Aisles are screaming with promises of deals, as the encroachment of Wal-Mart Stores and other value competitors has pushed many retailers to adopt a partial everyday-low-price approach, and, say the retailers, with good results.

Wholesaler Laurel Grocery, London, Ky., has lowered everyday prices for its Midwest and Southern retailer customers on roughly 4,000 items to within 5%-10% of Wal-Mart, whose prices are 13%-18% below traditional supermarkets'. At the 14 stores participating in the program, year-over-year total store sales rose 14% in March and 11% in April, said Bob Kirch, executive vice president and chief operating officer for the wholesaler.

"It's working," he said. "It's what the customer's telling us."

Others, from Raley's in California to Giant Eagle in Pittsburgh to Riesbeck Food Markets in Ohio, have also reported improved sales due to lower-everyday-price programs.

Yet some pricing experts contend retailers who are adopting the partial EDLP model are going too far, and thus leaving precious margin points on the table.

The common practice is to lower prices on 3,000-5,000 frequently bought items, many of them in the Center Store, by redirecting vendor promotional dollars to the price of goods.

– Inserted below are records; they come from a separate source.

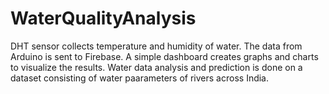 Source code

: # WaterQualityAnalysis

DHT sensor collects temperature and humidity of water. The data from Arduino is sent to Firebase. A simple dashboard creates graphs and charts to visualize the results.
Water data analysis and prediction is done on a dataset consisting of water paarameters of rivers across India.
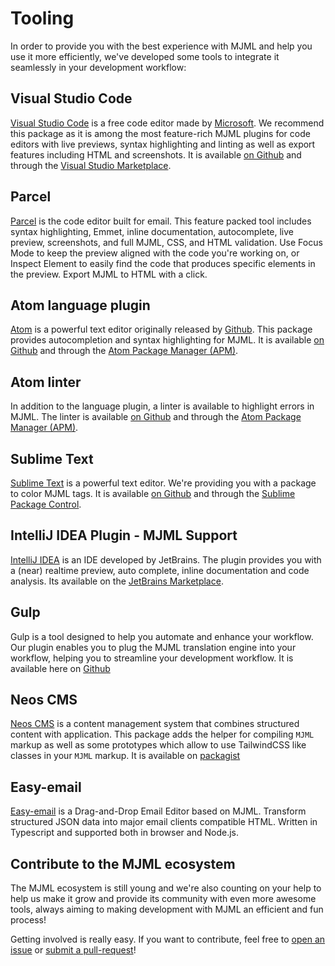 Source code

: # Tooling

In order to provide you with the best experience with MJML and help you use it more efficiently, we've developed some tools to integrate it seamlessly in your development workflow:

## Visual Studio Code

[Visual Studio Code](https://code.visualstudio.com/) is a free code editor made by [Microsoft](https://www.microsoft.com/). We recommend this package as it is among the most feature-rich MJML plugins for code editors with live previews, syntax highlighting and linting as well as export features including HTML and screenshots. It is available [on Github](https://github.com/mjmlio/vscode-mjml) and through the [Visual Studio Marketplace](https://marketplace.visualstudio.com/items?itemName=mjmlio.vscode-mjml).

## Parcel

[Parcel](https://parcel.io) is the code editor built for email. This feature packed tool includes syntax highlighting, Emmet, inline documentation, autocomplete, live preview, screenshots, and full MJML, CSS, and HTML validation. Use Focus Mode to keep the preview aligned with the code you're working on, or Inspect Element to easily find the code that produces specific elements in the preview. Export MJML to HTML with a click.

## Atom language plugin

[Atom](https://atom.io) is a powerful text editor originally released by [Github](https://github.com). This package provides autocompletion and syntax highlighting for MJML. It is available [on Github](https://github.com/mjmlio/language-mjml) and through the [Atom Package Manager (APM)](https://atom.io/packages/language-mjml).

## Atom linter

In addition to the language plugin, a linter is available to highlight errors in MJML. The linter is available [on Github](https://github.com/mjmlio/atom-linter-mjml) and through the [Atom Package Manager (APM)](https://atom.io/packages/linter-mjml).

## Sublime Text

[Sublime Text](https://www.sublimetext.com/) is a powerful text editor. We're providing you with a package to color MJML tags. It is available [on Github](https://github.com/mjmlio/mjml-syntax) and through the [Sublime Package Control](https://packagecontrol.io/packages/MJML-syntax).

## IntelliJ IDEA Plugin - MJML Support

[IntelliJ IDEA](https://www.jetbrains.com/idea/) is an IDE developed by JetBrains. The plugin provides you with a (near) realtime preview, auto complete, inline documentation and code analysis. Its available on the [JetBrains Marketplace](https://plugins.jetbrains.com/plugin/16418-mjml-support).

## Gulp

Gulp is a tool designed to help you automate and enhance your workflow. Our plugin enables you to plug the MJML translation engine into your workflow, helping you to streamline your development workflow. It is available here on [Github](https://github.com/mjmlio/gulp-mjml)

## Neos CMS

[Neos CMS](https://www.neos.io/) is a content management system that combines structured content with application. This package adds the helper for compiling `MJML` markup as well as some prototypes which allow to use TailwindCSS like classes in your `MJML` markup. It is available on [packagist](https://packagist.org/packages/garagist/mjml)

## Easy-email

[Easy-email](https://github.com/zalify/easy-email) is a Drag-and-Drop Email Editor based on MJML. Transform structured JSON data into major email clients compatible HTML. Written in Typescript and supported both in browser and Node.js.

## Contribute to the MJML ecosystem

The MJML ecosystem is still young and we're also counting on your help to help us make it grow and provide its community with even more awesome tools, always aiming to making development with MJML an efficient and fun process!

Getting involved is really easy. If you want to contribute, feel free to [open an issue](https://github.com/mjmlio/mjml/issues) or [submit a pull-request](https://github.com/mjmlio/mjml/pulls)!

Meanwhile, the retailer puts an emphasis on the quality of its perishables departments. In so doing, retailers hope to convince shoppers that once they've shopped the perimeter, they don't have to head for the nearest discounter to get a good value on Center Store staples.

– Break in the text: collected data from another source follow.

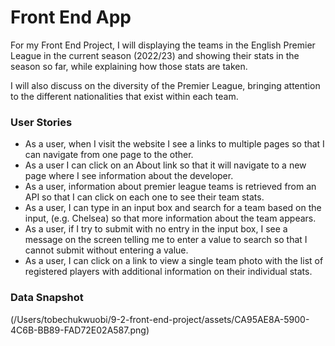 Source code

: # Front End App

For my Front End Project, I will displaying the teams in the English Premier League in the current season (2022/23) and showing their stats in the season so far, while explaining how those stats are taken.

I will also discuss on the diversity of the Premier League, bringing attention to the different nationalities that exist within each team.

### User Stories

- As a user, when I visit the website I see a links to multiple pages so that I can navigate from one page to the other.
- As a user I can click on an About link so that it will navigate to a new page where I see information about the developer.
- As a user, information about premier league teams is retrieved from an API so that I can click on each one to see their team stats.
- As a user, I can type in an input box and search for a team based on the input, (e.g. Chelsea) so that more information about the team appears.
- As a user, if I try to submit with no entry in the input box, I see a message on the screen telling me to enter a value to search so that I cannot submit without entering a value.
- As a user, I can click on a link to view a single team photo with the list of registered players with additional information on their individual stats.

### Data Snapshot

(/Users/tobechukwuobi/9-2-front-end-project/assets/CA95AE8A-5900-4C6B-BB89-FAD72E02A587.png)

But pricing experts say lowering prices on that many items is often unwarranted, given that

shoppers only know the price of 100-300 items.

"There are 40,000 items, typically, in a store," said Jack Haedicke, president of Arena Consulting Group, Eden Prairie, Minn., and an original team member at Demandtec, San Carlos, Calif., a leading price optimization software provider. "But people only really comparison shop about 250."

Jon Hauptman, a vice president at Willard Bishop, Barrington, Ill., who leads the firm's pricing practice, said that in recent years, some clients have improved their price image with a lighter touch, and grown sales without, in his view, unnecessarily sacrificing margin. "I think retailers can have just as much impact in a marketplace and do it profitably with a subtler approach, with somewhere around 1,500-2,000 [items]," he said.

Marc Dietz, senior director of retail product marketing for Demandtec, agreed that in general, retailers overdo the price cuts, but pointed out that stores with a large number of SKUs and/or tough competition may justify more aggressive measures.

Experts say a common reason retailers go too far with price cuts is that they fail to understand their price image and what's needed to improve it.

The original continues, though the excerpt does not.